The X account of the league is based in Europe.

==Activities==

===Oath of Allegiance debate===
Ahead of the Golden Jubilee of Grenadian Independence in February 2024, proposals to amend the Grenadian Oath of Allegiance were put forward by a group of Grenadian lawyers, led by the Citizens for Constitution Reform (CCR), convened by Dr. Francis Alexis. The proposed changes aimed to remove references to the monarch from the oath without holding a referendum, redirecting allegiance to the State of Grenada. A similar proposal to remove monarchic references from the oath had previously been rejected by 56.7% of voters in the 2016 Grenadian constitutional referendum.

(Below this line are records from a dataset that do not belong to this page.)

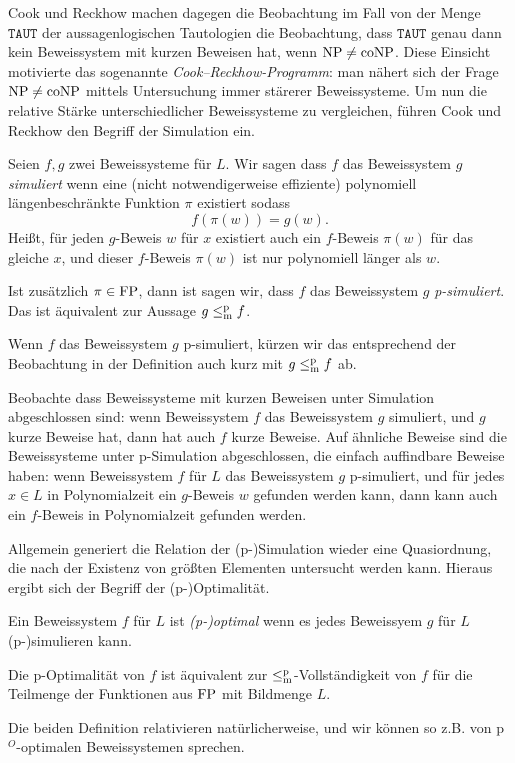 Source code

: Cook und Reckhow machen dagegen die Beobachtung im Fall von der Menge $\mathtt{TAUT}$ der aussagenlogischen Tautologien die Beobachtung, dass $\mathtt{TAUT}$ genau dann kein Beweissystem mit kurzen Beweisen hat, wenn $\mathrm{NP}\neq\mathrm{coNP}$.
Diese Einsicht motivierte das sogenannte \emph{Cook–Reckhow-Programm}: man nähert sich der Frage  $\mathrm{NP}\neq \mathrm{coNP}$ mittels Untersuchung immer stärerer Beweissysteme.
Um nun die relative Stärke unterschiedlicher Beweissysteme zu vergleichen, führen Cook und Reckhow den Begriff der Simulation ein.
\begin{definition}
    Seien $f,g$ zwei Beweissysteme für $L$. Wir sagen dass $f$ das Beweissystem $g$ \emph{simuliert} wenn eine (nicht notwendigerweise effiziente) polynomiell längenbeschränkte Funktion $\pi$  existiert sodass 
    \[ f(\pi(w))=g(w). \]
    Heißt, für jeden $g$-Beweis $w$ für $x$ existiert auch ein $f$-Beweis $\pi(w)$ für das gleiche $x$, und dieser $f$-Beweis $\pi(w)$ ist nur polynomiell länger als $w$.

    Ist zusätzlich $\pi\in\mathrm{FP}$, dann ist sagen wir, dass $f$ das Beweissystem $g$ \emph{p-simuliert}. Das ist äquivalent zur Aussage $g \leq_\mathrm{m}^\mathrm{p} f$.
\end{definition}
Wenn $f$ das Beweissystem $g$ p-simuliert, kürzen wir das entsprechend der Beobachtung in der Definition auch kurz mit $g\leq_\mathrm{m}^\mathrm{p} f$ ab.

Beobachte dass Beweissysteme mit kurzen Beweisen unter Simulation abgeschlossen sind: wenn Beweissystem $f$ das Beweissystem $g$ simuliert, und $g$ kurze Beweise hat, dann hat auch $f$ kurze Beweise. 
Auf ähnliche Beweise sind die Beweissysteme unter p-Simulation abgeschlossen, die einfach auffindbare Beweise haben:  wenn Beweissystem $f$ für $L$ das Beweissystem $g$ p-simuliert, und für jedes $x\in L$ in Polynomialzeit ein $g$-Beweis $w$ gefunden werden kann, dann kann auch ein $f$-Beweis in Polynomialzeit gefunden werden.

Allgemein generiert die Relation der (p-)Simulation wieder eine Quasiordnung, die nach der Existenz von größten  Elementen untersucht werden kann. 
Hieraus ergibt sich der Begriff der (p-)Optimalität.
\begin{definition}
    Ein Beweissystem $f$ für $L$ ist \emph{(p-)optimal} wenn es jedes Beweissyem $g$ für $L$ (p-)simulieren kann.

    Die p-Optimalität von $f$ ist äquivalent zur $\leq_\mathrm{m}^\mathrm{p}$-Vollständigkeit von $f$ für die Teilmenge der Funktionen aus $\mathrm{FP}$ mit Bildmenge $L$.
\end{definition}
Die beiden Definition relativieren natürlicherweise, und wir können so z.B. von p${}^O$-optimalen Beweissystemen sprechen.

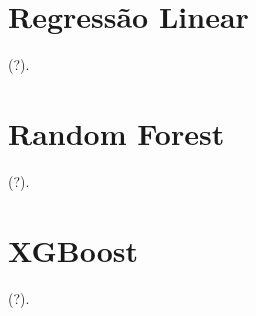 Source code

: \section{Regressão Linear}
\label{sec:regressao_linear}

(?).

\section{Random Forest}
\label{sec:random_forest}

(?).

\section{XGBoost}
\label{sec:xgboost}

(?).

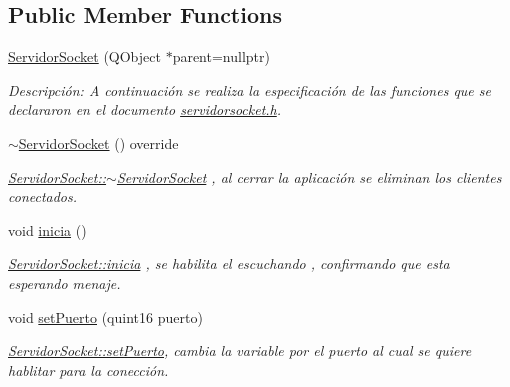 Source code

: \subsection*{Public Member Functions}
\begin{DoxyCompactItemize}
\item 
\hyperlink{class_servidor_socket_a2c985a3cb60dbf2fa923060a99d1e06d}{Servidor\+Socket} (Q\+Object $\ast$parent=nullptr)
\begin{DoxyCompactList}\small\item\em Descripción\+: A continuación se realiza la especificación de las funciones que se declararon en el documento \hyperlink{servidorsocket_8h_source}{servidorsocket.\+h}. \end{DoxyCompactList}\item 
\mbox{\label{class_servidor_socket_a9a4b69265d7a58134555cc3d51125470}} 
\hyperlink{class_servidor_socket_a9a4b69265d7a58134555cc3d51125470}{$\sim$\+Servidor\+Socket} () override
\begin{DoxyCompactList}\small\item\em \hyperlink{class_servidor_socket_a9a4b69265d7a58134555cc3d51125470}{Servidor\+Socket\+::$\sim$\+Servidor\+Socket} , al cerrar la aplicación se eliminan los clientes conectados. \end{DoxyCompactList}\item 
\mbox{\label{class_servidor_socket_a23cd19f7c5a14ed1a19ae3ddcc0cd08f}} 
void \hyperlink{class_servidor_socket_a23cd19f7c5a14ed1a19ae3ddcc0cd08f}{inicia} ()
\begin{DoxyCompactList}\small\item\em \hyperlink{class_servidor_socket_a23cd19f7c5a14ed1a19ae3ddcc0cd08f}{Servidor\+Socket\+::inicia} , se habilita el escuchando , confirmando que esta esperando menaje. \end{DoxyCompactList}\item 
void \hyperlink{class_servidor_socket_a331c56c842d1b9a4150ec439fef6431d}{set\+Puerto} (quint16 puerto)
\begin{DoxyCompactList}\small\item\em \hyperlink{class_servidor_socket_a331c56c842d1b9a4150ec439fef6431d}{Servidor\+Socket\+::set\+Puerto}, cambia la variable por el puerto al cual se quiere hablitar para la conección. \end{DoxyCompactList}\item 

\end{DoxyCompactItemize}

The Grenada Monarchist League's first public actions following its establishment entailed a public campaign against the proposed changes to the oath. The league condemned suggestions that the oath, as it stood, was to the “British monarch” and that it represented a lack of sovereignty and subordination to the United Kingdom. It accused prominent proponents of the change of spreading misinformation about the oath and the monarchy, and called on the government to drop any potential plans to amend the constitution. The league further campaigned by directly contacting Prime Minister Dickon Mitchell and all the members of the House of Representatives, encouraging its members to do the same.

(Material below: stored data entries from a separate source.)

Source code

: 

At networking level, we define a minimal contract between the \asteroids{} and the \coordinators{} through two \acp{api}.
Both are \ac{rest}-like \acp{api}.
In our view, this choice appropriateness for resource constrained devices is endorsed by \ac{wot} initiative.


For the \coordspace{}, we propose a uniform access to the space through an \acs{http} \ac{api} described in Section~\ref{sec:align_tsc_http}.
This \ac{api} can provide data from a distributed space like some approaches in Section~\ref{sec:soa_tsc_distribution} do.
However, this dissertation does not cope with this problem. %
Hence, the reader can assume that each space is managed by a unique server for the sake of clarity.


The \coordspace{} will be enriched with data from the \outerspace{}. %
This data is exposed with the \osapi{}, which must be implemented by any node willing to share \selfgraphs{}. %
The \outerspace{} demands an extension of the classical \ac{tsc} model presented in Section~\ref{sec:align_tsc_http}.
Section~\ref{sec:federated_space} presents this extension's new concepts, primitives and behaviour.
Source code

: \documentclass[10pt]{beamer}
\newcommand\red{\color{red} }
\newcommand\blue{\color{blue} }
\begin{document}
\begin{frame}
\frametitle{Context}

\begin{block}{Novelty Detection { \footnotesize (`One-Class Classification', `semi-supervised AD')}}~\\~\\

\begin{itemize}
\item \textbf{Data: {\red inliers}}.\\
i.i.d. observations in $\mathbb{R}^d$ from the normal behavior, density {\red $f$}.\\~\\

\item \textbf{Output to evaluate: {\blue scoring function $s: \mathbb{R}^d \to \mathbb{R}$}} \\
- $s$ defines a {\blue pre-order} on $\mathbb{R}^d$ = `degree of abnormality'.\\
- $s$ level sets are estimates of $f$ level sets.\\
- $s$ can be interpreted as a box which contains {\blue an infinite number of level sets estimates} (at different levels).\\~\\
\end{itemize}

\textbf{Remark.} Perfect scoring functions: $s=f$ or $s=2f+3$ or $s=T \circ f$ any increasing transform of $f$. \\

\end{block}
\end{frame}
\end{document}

Despite the League's efforts, the Lower House and Upper House approved The Constitution (Oath of Allegiance) (Amendment) (No. 1) Act, 2025, and The Constitution (Oath of Allegiance) (Amendment) (No. 2) Act, 2025, on 24 and 25 July 2025, respectively. Governor-General Dame Cécile La Grenade assented to the bills on 31 July 2025, with the changes taking effect on 1 August 2025, redirecting the Oath of Allegiance and Affirmation of Allegiance to the State of Grenada.

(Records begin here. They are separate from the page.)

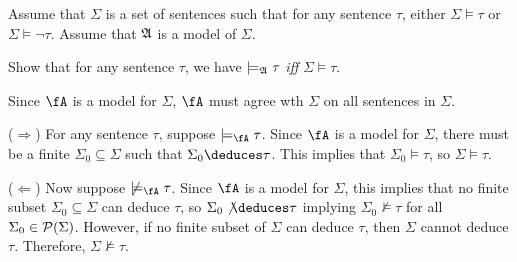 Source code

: \begin{problem}[8]
  Assume that $\Sigma$ is a set of sentences such that for any
  sentence $\tau$, either $\Sigma \models \tau$ or $\Sigma \models \lnot \tau$.
  Assume that $\mathfrak{A}$ is a model of $\Sigma$.
  
  \step
  Show that for any sentence $\tau$, we have $\models_{\mathfrak{A}} \tau$
  \emph{iff} $\Sigma \models \tau$.
\end{problem}
\begin{Answer}
  Since $\fA$ is a model for $\Sigma$, $\fA$ must agree wth $\Sigma$
  on all sentences in $\Sigma$.

  \bigskip
  \step
  ($\Rightarrow$)
  For any sentence $\tau$, suppose $\models_{\fA} \tau$.
  Since $\fA$ is a model for $\Sigma$,
  there must be a finite $\Sigma_0 \subseteq \Sigma$ such that
  $\Sigma_0 \deduces \tau$.
  This implies that $\Sigma_0 \models \tau$,
  so $\Sigma \models \tau$.

  \bigskip
  \step
  ($\Leftarrow$)
  Now suppose $\not \models_{\fA} \tau$.
  Since $\fA$ is a model for $\Sigma$,
  this implies that no finite subset $\Sigma_0 \subseteq \Sigma$ can deduce $\tau$,
  so $\Sigma_0 \not \deduces \tau$ implying $\Sigma_0 \not \models \tau$
  for all $\Sigma_0 \in \mathcal{P}(\Sigma)$.
  However, if no finite subset of $\Sigma$ can deduce $\tau$,
  then $\Sigma$ cannot deduce $\tau$. Therefore, $\Sigma \not \models \tau$.

\end{Answer}
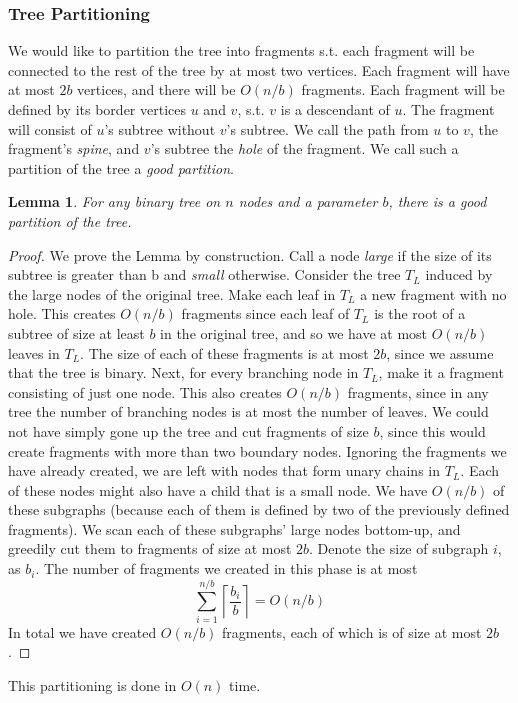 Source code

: \documentclass[11pt,a4paper]{article}
\newtheorem{lemma}{Lemma}
\theoremstyle{definition}
\theoremstyle{remark}
\begin{document}
\subsubsection{Tree Partitioning}\label{tree partitioning}
We would like to partition the tree into fragments s.t. each fragment will be connected to the rest of the tree by at most two vertices. Each fragment will have at most $2b$ vertices, and there will be $O(n/b)$ fragments. Each fragment will be defined by its border vertices $u$ and $v$, s.t. $v$ is a descendant of $u$. The fragment will consist of $u$'s subtree without $v$'s subtree. We call the path from $u$ to $v$, the fragment's \textit{spine}, and $v$'s subtree the \textit{hole} of the fragment. We call such a partition of the tree a \emph{good partition}.
\begin{lemma}\label{basic partitioning lemma}
For any binary tree on $n$ nodes and a parameter $b$, there is a good partition of the tree.
\end{lemma}
\begin{proof}
We prove the Lemma by construction. Call a node \textit{large} if the size of its subtree is greater than b and \textit{small} otherwise. Consider the tree $T_L$ induced by the large nodes of the original tree. Make each leaf in $T_L$ a new fragment with no hole. This creates $O(n/b)$ fragments since each leaf of $T_L$ is the root of a subtree of size at least $b$ in the original tree, and so we have at most $O(n/b)$ leaves in $T_L$. The size of each of these fragments is at most $2b$, since we assume that the tree is binary. Next, for every branching node in $T_L$, make it a fragment consisting of just one node. This also creates $O(n/b)$ fragments, since in any tree the number of branching nodes is at most the number of leaves. We could not have simply gone up the tree and cut fragments of size $b$, since this would create fragments with more than two boundary nodes. Ignoring the fragments we have already created, we are left with nodes that form unary chains in $T_L$. Each of these nodes might also have a child that is a small node. We have $O(n/b)$ of these subgraphs (because each of them is defined by two of the previously defined fragments). We scan each of these subgraphs' large nodes bottom-up, and greedily cut them to fragments of size at most $2b$. Denote the size of subgraph $i$, as $b_i$. The number of fragments we created in this phase is at most $$\sum_{i=1}^{n/b} \left\lceil \frac{b_i}{b} \right\rceil = O(n/b)$$
In total we have created $O(n/b)$ fragments, each of which is of size at most $2b$.
\end{proof}
This partitioning is done in $O(n)$ time.
\end{document}
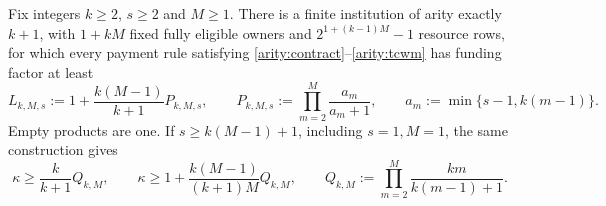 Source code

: \begin{theorem}
\label{arity:finite-bound}
Fix integers $k\geq2$, $s\geq2$ and $M\geq1$.  There is a finite institution
of arity exactly $k+1$, with $1+kM$ fixed fully eligible owners and
$2^{1+(k-1)M}-1$ resource rows, for which every payment rule satisfying
\eqref{arity:contract}--\eqref{arity:tcwm} has funding factor at least
\begin{equation}
  L_{k,M,s}
  :=1+\frac{k(M-1)}{k+1}P_{k,M,s},\qquad
  P_{k,M,s}:=\prod_{m=2}^{M}\frac{a_m}{a_m+1},\qquad
  a_m:=\min\{s-1,k(m-1)\}.
  \label{arity:finite-tail}
\end{equation}
Empty products are one.  If $s\geq k(M-1)+1$, including $s=1,M=1$, the
same construction gives
\begin{equation}
  \kappa\geq\frac{k}{k+1}Q_{k,M},\qquad
  \kappa\geq1+\frac{k(M-1)}{(k+1)M}Q_{k,M},\qquad
  Q_{k,M}:=\prod_{m=2}^{M}\frac{km}{k(m-1)+1}.
  \label{arity:untruncated}
\end{equation}
\end{theorem}

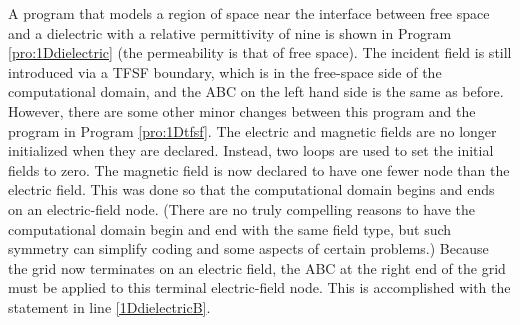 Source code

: A program that models a region of space near the interface between
free space and a dielectric with a relative permittivity of nine is
shown in Program \ref{pro:1Ddielectric} (the permeability is that of
free space).  The incident field is still introduced via a TFSF
boundary, which is in the free-space side of the computational domain,
and the ABC on the left hand side is the same as before.  However,
there are some other minor changes between this program and the
program in Program \ref{pro:1Dtfsf}.  The electric and magnetic fields
are no longer initialized when they are declared.  Instead, two loops
are used to set the initial fields to zero.  The magnetic field is now
declared to have one fewer node than the electric field.  This was
done so that the computational domain begins and ends on an
electric-field node.  (There are no truly compelling reasons to have
the computational domain begin and end with the same field type, but
such symmetry can simplify coding and some aspects of certain
problems.)  Because the grid now terminates on an electric field, the
ABC at the right end of the grid must be applied to this terminal
electric-field node.  This is accomplished with the statement in line
\ref{1DdielectricB}.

===Reforming appointment process of the Governor-General===
A prominent objective of the league is the reform of the appointment process of the Governor-General, who is currently appointed by the King on the advice of the Grenadian Prime Minister. The league has proposed the establishment of a Privy Council for Grenada, which is to act as the body to advise the King on vice-regal appointments, as well as act as advisors to the Governor-General.

For the purposes of this proposed reform, the league presented to the government a legislative proposal, the Privy Council (Establishment) Bill, in March 2024. The bill would establish a "Privy Council for Grenada to act as a body to advise His Majesty and the Governor-General". The proposed body would advise on vice-regal appointments by unanimous consent, and would consist of the Prime Minister, Leader of His Majesty's Opposition, the Minister for Carriacou and Petite Martinique, the Chair of the Public Service Commission, a judge, and 2 members appointed by the Governor-General.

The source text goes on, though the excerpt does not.